Quando entramos em Pomene City, como pomposamente anuncia a placa à entrada da meia dúzia de habitações ali existente, damos com um letreiro que nos indica o caminho para o Velho Hotel, um complexo de várias unidades que se encontra debruçado sobre uma baía maravilhosa. E que tem uma história...

O hotel levou vários anos a ser construído, graças ao esforço e dedicação de um jovem casal (chamemos-lhe Maria e José) que a este sonho dedicaram parte da sua vida. Um sonho que inesperadamente se tornou um pesadelo. Em vésperas de começar a funcionar e já totalmente pronto para ser inaugurado, a guerra civil liquidou-o.

Maria e José, mais a sua filha Manuela (também este um nome fictício) tiveram de fugir e deixar para trás tudo quanto tinham erguido. A guerra acabou, mas já era tarde. Como as imagens da Isabel documentam, as casas foram vandalizadas, tudo quanto existia foi roubado e hoje o Velho Hotel já nem velho é - está morto. Morreu antes mesmo de ter nascido, pois nunca chegou a ser utilizado.

O ancião que nos contou a história, contou-a com a voz embargada pela comoção e pela tristeza, a mesma tristeza que nós sentimos quando vimos o estado de degradação do complexo que torna extremamente difícil a sua recuperação e, pelo que nos disseram, há ainda questões relacionadas com a sua posse que a torna praticamente impossível.

Naquele local paradisíaco, não havia o direito de se ter matado um sonho!

Chongoene, outro hotel morto

Foi lindo, tinha classe, bom gosto e muita qualidade, o hotel sobranceiro à praia do Chongoene. Por ali passei algumas vezes durante os tempos coloniais, nos idos de 71/72, quando prestei serviço como Alferes Miliciano no AB8, na então Lourenço Marques. Voltei agora para vê-lo a definhar, em ruínas.

Cá fora, a piscina continua a impressionar com os azulejos azuis e a sua prancha de saltos. O seu estado de conservação é estranho e reflecte bem a qualidade da construção daqueles temos. Um restinho de água (da chuva) vai ficando esverdeada... Quantos saltaram daquela prancha para o azul da água...

Lá dentro, ainda são visíveis sinais da imponência do hotel. Os baixo relevos em madeira que cobriam zonas de algumas paredes do salão e do bar são ainda nítidos. A máquina de dobrar lençóis ainda existe. O velho PBX ainda está lá, atirado para um canto por mãos sujas. Há chaves de quartos espalhadas pelo chão... Os taipais de chapa ondulada ou de tábuas e os cadeados que fecham os portões foram incapazes de suster o vandalismo.
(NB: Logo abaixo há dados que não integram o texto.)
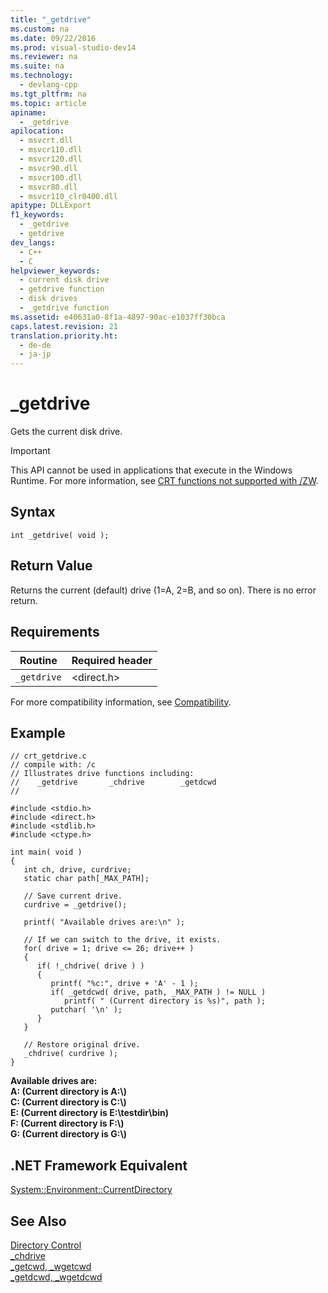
 ```yaml
---
title: "_getdrive"
ms.custom: na
ms.date: 09/22/2016
ms.prod: visual-studio-dev14
ms.reviewer: na
ms.suite: na
ms.technology: 
  - devlang-cpp
ms.tgt_pltfrm: na
ms.topic: article
apiname: 
  - _getdrive
apilocation: 
  - msvcrt.dll
  - msvcr110.dll
  - msvcr120.dll
  - msvcr90.dll
  - msvcr100.dll
  - msvcr80.dll
  - msvcr110_clr0400.dll
apitype: DLLExport
f1_keywords: 
  - _getdrive
  - getdrive
dev_langs: 
  - C++
  - C
helpviewer_keywords: 
  - current disk drive
  - getdrive function
  - disk drives
  - _getdrive function
ms.assetid: e40631a0-8f1a-4897-90ac-e1037ff30bca
caps.latest.revision: 21
translation.priority.ht: 
  - de-de
  - ja-jp
---
```

# _getdrive
Gets the current disk drive.  
  
> [!IMPORTANT]
>  This API cannot be used in applications that execute in the Windows Runtime. For more information, see [CRT functions not supported with /ZW](http://msdn.microsoft.com/library/windows/apps/jj606124.aspx).  
  
## Syntax  
  
```  
int _getdrive( void );  
```  
  
## Return Value  
 Returns the current (default) drive (1=A, 2=B, and so on). There is no error return.  
  
## Requirements  
  
|Routine|Required header|  
|-------------|---------------------|  
|`_getdrive`|<direct.h>|  
  
 For more compatibility information, see [Compatibility](../vs140/compatibility.md).  
  
## Example  
  
```  
// crt_getdrive.c  
// compile with: /c  
// Illustrates drive functions including:  
//    _getdrive       _chdrive        _getdcwd  
//  
  
#include <stdio.h>  
#include <direct.h>  
#include <stdlib.h>  
#include <ctype.h>  
  
int main( void )  
{  
   int ch, drive, curdrive;  
   static char path[_MAX_PATH];  
  
   // Save current drive.  
   curdrive = _getdrive();  
  
   printf( "Available drives are:\n" );  
  
   // If we can switch to the drive, it exists.  
   for( drive = 1; drive <= 26; drive++ )  
   {  
      if( !_chdrive( drive ) )  
      {  
         printf( "%c:", drive + 'A' - 1 );  
         if( _getdcwd( drive, path, _MAX_PATH ) != NULL )  
            printf( " (Current directory is %s)", path );  
         putchar( '\n' );  
      }  
   }  
  
   // Restore original drive.  
   _chdrive( curdrive );  
}  
```  
  
 **Available drives are:**  
**A: (Current directory is A:\\)**  
**C: (Current directory is C:\\)**  
**E: (Current directory is E:\testdir\bin)**  
**F: (Current directory is F:\\)**  
**G: (Current directory is G:\\)**   
## .NET Framework Equivalent  
 [System::Environment::CurrentDirectory](https://msdn.microsoft.com/en-us/library/system.environment.currentdirectory.aspx)  
  
## See Also  
 [Directory Control](../vs140/directory-control.md)   
 [_chdrive](../vs140/_chdrive.md)   
 [_getcwd, _wgetcwd](../vs140/_getcwd--_wgetcwd.md)   
 [_getdcwd, _wgetdcwd](../vs140/_getdcwd--_wgetdcwd.md)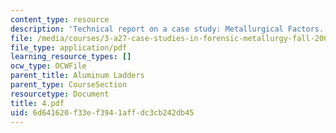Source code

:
 ```yaml
---
content_type: resource
description: 'Technical report on a case study: Metallurgical Factors.'
file: /media/courses/3-a27-case-studies-in-forensic-metallurgy-fall-2007/6d641620f33ef3941affdc3cb242db45_4.pdf
file_type: application/pdf
learning_resource_types: []
ocw_type: OCWFile
parent_title: Aluminum Ladders
parent_type: CourseSection
resourcetype: Document
title: 4.pdf
uid: 6d641620-f33e-f394-1aff-dc3cb242db45
---
```

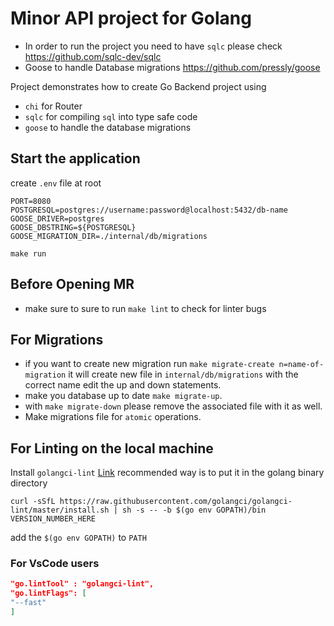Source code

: # Minor API project for Golang

* In order to run the project you need to have `sqlc` please check https://github.com/sqlc-dev/sqlc
* Goose to handle Database migrations https://github.com/pressly/goose

Project demonstrates how to create Go Backend project using
* `chi` for Router
* `sqlc` for compiling `sql` into type safe code
* `goose` to handle the database migrations

## Start the application

create `.env` file at root
```shell
PORT=8080
POSTGRESQL=postgres://username:password@localhost:5432/db-name
GOOSE_DRIVER=postgres
GOOSE_DBSTRING=${POSTGRESQL}
GOOSE_MIGRATION_DIR=./internal/db/migrations
```

```shell
make run
```

## Before Opening MR 
* make sure to sure to run `make lint` to check for linter bugs

## For Migrations
* if you want to create new migration run `make migrate-create n=name-of-migration` it will create new file in `internal/db/migrations` with the correct name edit the up and down statements.
* make you database up to date `make migrate-up`.
* with `make migrate-down` please remove the associated file with it as well.
* Make migrations file for `atomic` operations.


## For Linting on the local machine
Install `golangci-lint` [Link](https://golangci-lint.run/welcome/install/) recommended way is to put it in the golang binary directory

```shell 
curl -sSfL https://raw.githubusercontent.com/golangci/golangci-lint/master/install.sh | sh -s -- -b $(go env GOPATH)/bin VERSION_NUMBER_HERE
```

add the `$(go env GOPATH)` to `PATH`


### For VsCode users
```json
"go.lintTool" : "golangci-lint",
"go.lintFlags": [
"--fast"
]
```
E o quê ou quem matou o hotel do Chongoene? A resposta foi semelhante â anterior: a guerra. Ou seja, os homens!

Maputo novo, Maputo velho

O Rovuma sucedeu à messe de oficiais da Força Aérea. A catedral continua linda. O café Continental está pujante, pelo menos aparentemente. No lado oposto da rua...já não há café. Um era dos sportinguistas, outro dos benfiquistas... Como só há um, deve ser de ambos.

Passei pelo Cardoso e até fui capaz de voltar a ouvir o pianista que alegrava os jantares - no restaurante, a vista sobre a baía era e é imperdível - a tocar e a cantar êxitos de Sinatra. Abanquei ali algumas vezes e algumas vezes oficiais superiores (na patente!) me chatearam por ter o cabelo demasiado fora do regulamento. Enfim... como se os regulamentos da tropa fossem para ser cumpridos.

Vi o Polana, mas não entrei. Não tinha nem casaco nem gravata, como então era obrigatório para poder ir dar um pezinho de dança na sua discoteca. Fui ao Piripiri comer frango e beber umas laurentinas; andei a cheirar o peixe no mercado; enfim, passeei recordações pelo Maputo velho.

Do novo, vi prédios grandes e altos, uns feios, outros menos; uns centros comerciais iguais aos de qualquer outra cidade e com as mesmas lojas de qualquer outra cidade; restaurante e lojas novas; e até vi o nosso Presidente Marcelo passar... Enfim, Maputo cresceu, renovou-se mas não é esta Maputo a que mais me atrai.